Aí começou a chover e por ali não havia onde se abrigar. Nos despedimos de Robin e caminhamos para uma praça, onde havia um coreto no meio. A chuva foi aumentando e tamborilando no telhado do coreto, enquanto a gente se acomodava no piso de madeira, com o propósito de tirar uma soneca.
Quando acordei a chuva continuava, porém mais fraca. Jorge estava lendo um livro de contos de Rozenmacher, escritor argentino que morreu envenenado por um escapamento de gás em Mar del Plata, me contou. Pus-me a tocar violão, lapidando uma canção nova que fala da chuva.
Chuva cai, e parece me dizer
No amor, nunca dá para saber
Se ele vem, e é pra ficar
Se ele vai, e ficamos com o olhar
Muito longe, procurando o que já não há
E cá dentro, a chuva cai…
Nisso estávamos, e a chuva foi cessando, quando apareceram dois chilenos, nos falaram que também haviam andado de mochila, traziam coisas de comer e queriam conversar. Ficamos de papo com eles várias horas. Um deles, Renan, contou uma história incrível, que talvez seja pura cascata.
Ele falou que tem descendência francesa, mapuche e criolla. Que seu avô era filho de um francês, que era jurista, de nome Tulán, coisa assim.
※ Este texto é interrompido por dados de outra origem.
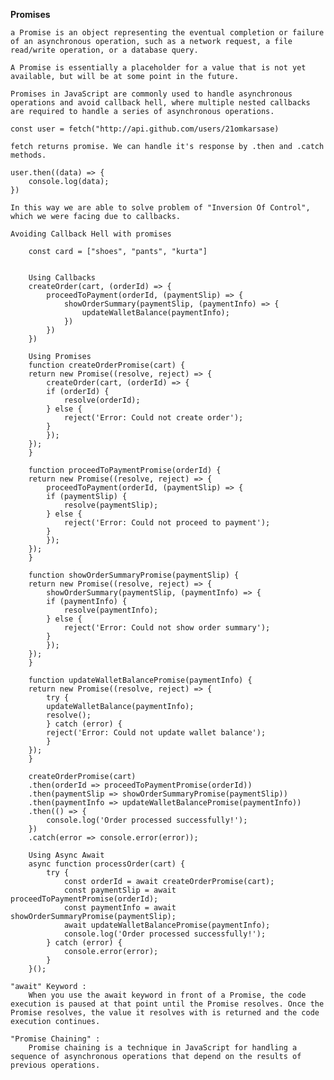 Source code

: **Promises**

    a Promise is an object representing the eventual completion or failure of an asynchronous operation, such as a network request, a file read/write operation, or a database query. 
    
    A Promise is essentially a placeholder for a value that is not yet available, but will be at some point in the future.
    
    Promises in JavaScript are commonly used to handle asynchronous operations and avoid callback hell, where multiple nested callbacks are required to handle a series of asynchronous operations. 
    
    const user = fetch("http://api.github.com/users/21omkarsase)
    
    fetch returns promise. We can handle it's response by .then and .catch methods.
    
    user.then((data) => {
        console.log(data);
    })
    
    In this way we are able to solve problem of "Inversion Of Control", which we were facing due to callbacks.
    
    Avoiding Callback Hell with promises
        
        const card = ["shoes", "pants", "kurta"]
        
        
        Using Callbacks
        createOrder(cart, (orderId) => {
            proceedToPayment(orderId, (paymentSlip) => {
                showOrderSummary(paymentSlip, (paymentInfo) => {
                    updateWalletBalance(paymentInfo);
                })
            })
        })
        
        Using Promises
        function createOrderPromise(cart) {
        return new Promise((resolve, reject) => {
            createOrder(cart, (orderId) => {
            if (orderId) {
                resolve(orderId);
            } else {
                reject('Error: Could not create order');
            }
            });
        });
        }

        function proceedToPaymentPromise(orderId) {
        return new Promise((resolve, reject) => {
            proceedToPayment(orderId, (paymentSlip) => {
            if (paymentSlip) {
                resolve(paymentSlip);
            } else {
                reject('Error: Could not proceed to payment');
            }
            });
        });
        }

        function showOrderSummaryPromise(paymentSlip) {
        return new Promise((resolve, reject) => {
            showOrderSummary(paymentSlip, (paymentInfo) => {
            if (paymentInfo) {
                resolve(paymentInfo);
            } else {
                reject('Error: Could not show order summary');
            }
            });
        });
        }

        function updateWalletBalancePromise(paymentInfo) {
        return new Promise((resolve, reject) => {
            try {
            updateWalletBalance(paymentInfo);
            resolve();
            } catch (error) {
            reject('Error: Could not update wallet balance');
            }
        });
        }
        
        createOrderPromise(cart)
        .then(orderId => proceedToPaymentPromise(orderId))
        .then(paymentSlip => showOrderSummaryPromise(paymentSlip))
        .then(paymentInfo => updateWalletBalancePromise(paymentInfo))
        .then(() => {
            console.log('Order processed successfully!');
        })
        .catch(error => console.error(error));
        
        Using Async Await
        async function processOrder(cart) {
            try {
                const orderId = await createOrderPromise(cart);
                const paymentSlip = await proceedToPaymentPromise(orderId);
                const paymentInfo = await showOrderSummaryPromise(paymentSlip);
                await updateWalletBalancePromise(paymentInfo);
                console.log('Order processed successfully!');
            } catch (error) {
                console.error(error);
            }
        }();
        
    "await" Keyword : 
        When you use the await keyword in front of a Promise, the code execution is paused at that point until the Promise resolves. Once the Promise resolves, the value it resolves with is returned and the code execution continues.
        
    "Promise Chaining" : 
        Promise chaining is a technique in JavaScript for handling a sequence of asynchronous operations that depend on the results of previous operations.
Esse bisavô dele se relacionou com vários loncos (chefes de comunidades mapuches) e se proclamou rei da Araucania e de regiões do sul argentino, que na época (por volta de 1860) estavam despovoadas.
A longa Guerra do Arauco – durante a qual os indígenas conseguiram impedir que os espanhóis e depois os chilenos conquistassem as regiões ao sul do rio Bio-Bio – vivia seus derradeiros momentos, e foi quando reinou o bisavô francês do Renan, que se vestia como mapuche. Reinou por dois anos, mas aí o exército chileno conseguiu desbaratar as últimas resistências indígenas e o rei Tulán foi preso e expulso do país, deixando para trás a bisavó mapuche de Renan, grávida de poucos meses.
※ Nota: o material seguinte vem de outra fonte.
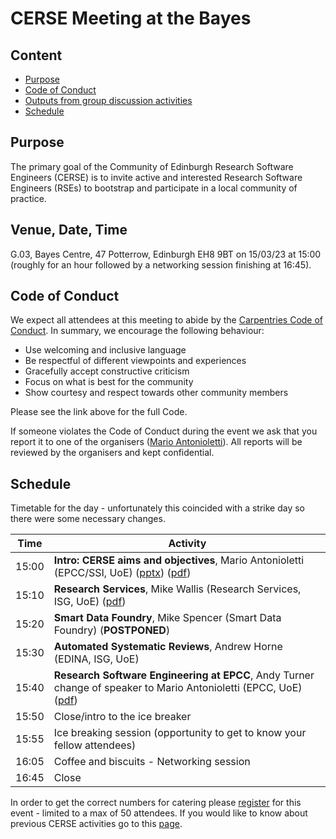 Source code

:# CERSE Meeting at the Bayes

## Content
* [Purpose](#purpose)
* [Code of Conduct](#code-of-conduct)
* [Outputs from group discussion activities](#outputs-from-group-discussion-activities)
* [Schedule](#schedule)


## Purpose

The primary goal of the Community of Edinburgh Research Software Engineers (CERSE) is to invite active and interested Research Software Engineers (RSEs) to bootstrap and participate in a local community of practice.

## Venue, Date, Time

G.03, Bayes Centre, 47 Potterrow, Edinburgh EH8 9BT on 15/03/23 at 15:00 (roughly for an 
hour followed by a networking session finishing at 16:45).

## Code of Conduct

We expect all attendees at this meeting to abide by the [Carpentries Code of Conduct](https://docs.carpentries.org/topic_folders/policies/code-of-conduct.html). In summary, we encourage the following behaviour:

* Use welcoming and inclusive language
* Be respectful of different viewpoints and experiences
* Gracefully accept constructive criticism
* Focus on what is best for the community
* Show courtesy and respect towards other community members

Please see the link above for the full Code.

If someone violates the Code of Conduct during the event we ask that you report it to one of the organisers ([Mario Antonioletti](mailto:mario@epcc.ed.ac.uk)). All reports will be reviewed by the organisers and kept confidential.  

## Schedule

Timetable for the day - unfortunately this coincided with a strike day so there were some necessary changes.



|Time  | Activity      |
|------| ------|
|15:00 | **Intro: CERSE aims and objectives**, Mario Antonioletti (EPCC/SSI, UoE) ([pptx](Slides/CERSE7.pptx)) ([pdf](Slides/CERSE7.pdf)) |
|15:10 | **Research Services**, Mike Wallis (Research Services, ISG, UoE) ([pdf](Slides/Introduction-to-RSS-for-CERSE-150323.pdf)) |
|15:20 | **Smart Data Foundry**,  Mike Spencer (Smart Data Foundry) (**POSTPONED**) |
|15:30 | **Automated Systematic Reviews**, Andrew Horne (EDINA, ISG, UoE) |
|15:40 | **Research Software Engineering at EPCC**, Andy Turner change of speaker to Mario Antonioletti (EPCC, UoE) ([pdf](Slides/epcc-cerse.pdf)) |
|15:50 | Close/intro to the ice breaker |
|15:55 | Ice breaking session (opportunity to get to know your fellow attendees) |
|16:05 | Coffee and biscuits - Networking session |
|16:45 | Close |


In order to get the correct numbers for catering please [register](https://www.eventbrite.co.uk/e/cerse-at-the-bayes-tickets-528334230907) for this event - limited to a max of 50 attendees. If you would like to know about previous CERSE activities go to this [page](https://cerse.github.io/).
Depois, a noite caiu e voltamos para os trens.
Às quatro da madrugada, partíamos de novo, instalados dessa vez sobre uma carga de carvão de pedra.
Duas chuvas caíam, uma de água e outra de fuligem. Mas aguentamos bem, até Osorno.
A meio caminho, de repente se fez um estranho silêncio e senti que estávamos indo para trás… Isso durou uns dez minutos, até que a velocidade foi diminuindo e o trem parou por completo. Ou seja, a parte com os vagões traseiros do comboio, que se havia soltado numa subida, rodou para trás e parou num descampado.
E ali ficamos sobre os carvões, sem saber o que fazer. E sem saber se o caso era para rir ou chorar.
Mas por pouco tempo, logo se fez ouvir o barulho da locomotiva se aproximando, em marcha ré.
Ela encostou, engataram novamente os vagões separatistas e seguimos viagem.